/Rasterix

OpenGL 1.x implementation for FPGAs

Primary LanguageC++GNU General Public License v3.0GPL-3.0

About this Project

The Rasterix project is a rasterizer implementation for FPGAs written in Verilog. It implements a mostly OpenGL 1.3 compatible fixed function pixel pipeline with a maximum of two TMUs and register combiners in hardware. The vertex pipeline is implemented in software. The renderer is able to produce 100MPixel and 200MTexel at a clockspeed of 100MHz.

The long term goal of this project is to recreate an open source fixed function renderer compatible with all fixed function APIs (OpenGL 1.5, OpenGL ES 1.1, Glide, Direct 3D 7.0) and is also suitable for embedded devices. The current focus is on OpenGL.

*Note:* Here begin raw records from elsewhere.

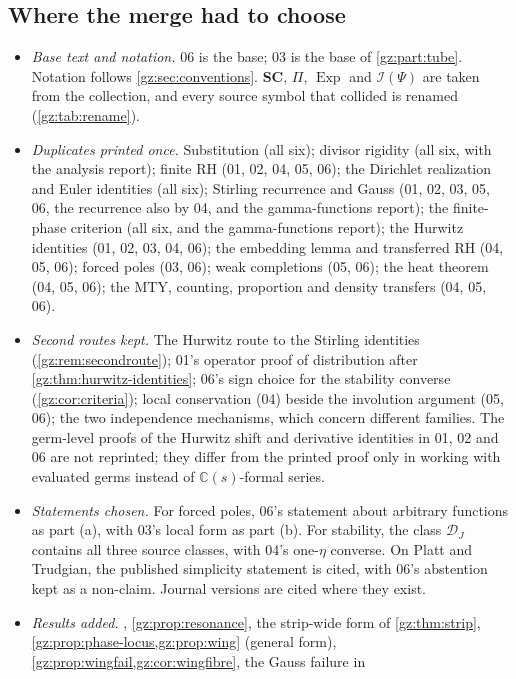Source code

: \documentclass[11pt,a4paper]{article}
\numberwithin{equation}{section}
\theoremstyle{definition}
\theoremstyle{remark}
\newcommand{\SC}{\mathbf{SC}}
\newcommand{\C}{\mathbb C}
\newcommand{\Exp}{\operatorname{Exp}}
\newcommand{\cI}{\mathcal I}
\newcommand{\DJs}{\mathcal D_{J}}
\begin{document}
\subsection{Where the merge had to choose}
\begin{itemize}
\item \emph{Base text and notation.} 06 is the base; 03 is the base of
 \cref{gz:part:tube}. Notation follows \cref{gz:sec:conventions}. $\SC$,
 $\Pi$, $\Exp$ and $\cI(\Psi)$ are taken from the collection, and every
 source symbol that collided is renamed (\cref{gz:tab:rename}).
\item \emph{Duplicates printed once.} Substitution (all six); divisor rigidity
 (all six, with the analysis report); finite RH (01, 02, 04, 05, 06); the
 Dirichlet realization and Euler identities (all six); Stirling recurrence
 and Gauss (01, 02, 03, 05, 06, the recurrence also by 04, and the
 gamma-functions report); the
 finite-phase criterion (all six, and the gamma-functions report); the
 Hurwitz identities (01, 02, 03, 04, 06); the embedding lemma and transferred
 RH (04, 05, 06); forced poles (03, 06); weak completions (05, 06); the heat
 theorem (04, 05, 06); the MTY, counting, proportion and density transfers
 (04, 05, 06).
\item \emph{Second routes kept.} The Hurwitz route to the Stirling identities
 (\cref{gz:rem:secondroute}); 01's operator proof of distribution after
 \cref{gz:thm:hurwitz-identities}; 06's sign choice for the stability
 converse (\cref{gz:cor:criteria}); local conservation (04) beside the
 involution argument (05, 06); the two independence mechanisms, which concern
 different families. The germ-level proofs of the Hurwitz shift and
 derivative identities in 01, 02 and 06 are not reprinted; they differ from
 the printed proof only in working with evaluated germs instead of
 $\C(s)$-formal series.
\item \emph{Statements chosen.} For forced poles, 06's statement about arbitrary
 functions as part (a), with 03's local form as part (b). For stability, the class $\DJs$
 contains all three source classes, with 04's one-$\eta$ converse. On Platt
 and Trudgian, the published simplicity statement is cited, with 06's
 abstention kept as a non-claim. Journal versions are cited where they exist.
\item \emph{Results added.} ,
 \cref{gz:prop:resonance}, the strip-wide form of \cref{gz:thm:strip},
 \cref{gz:prop:phase-locus,gz:prop:wing} (general form),
 \cref{gz:prop:wingfail,gz:cor:wingfibre}, the Gauss failure in

\end{itemize}
\end{document}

It comes in two variants, RasterixIF and RasterixEF. IF stands for internal framebuffer while EF stands for external framebuffer. Both variants have their advantages and drawbacks. But except of the framebuffer handling and resulting limitations (because of AXI strobe limitations: stencil is applied on the whole value, not per bit, color mask work only on the whole fragment, no alpha channel), they are completely equal.

RasterixIF: This variant is usually faster, because it only loosely depends on the memory subsystem of your FPGA since the rendering is completely executed in static RAM resources on your FPGA. But the drawback is (you might already guess) the occupation of a lot of RAM resources on your FPGA. For a reasonable performance, you need at least 128kB + 128kB + 32kB = 288kB memory only for the framebuffers. Less is possible but only useful for smaller displays. More memory is generally recommended.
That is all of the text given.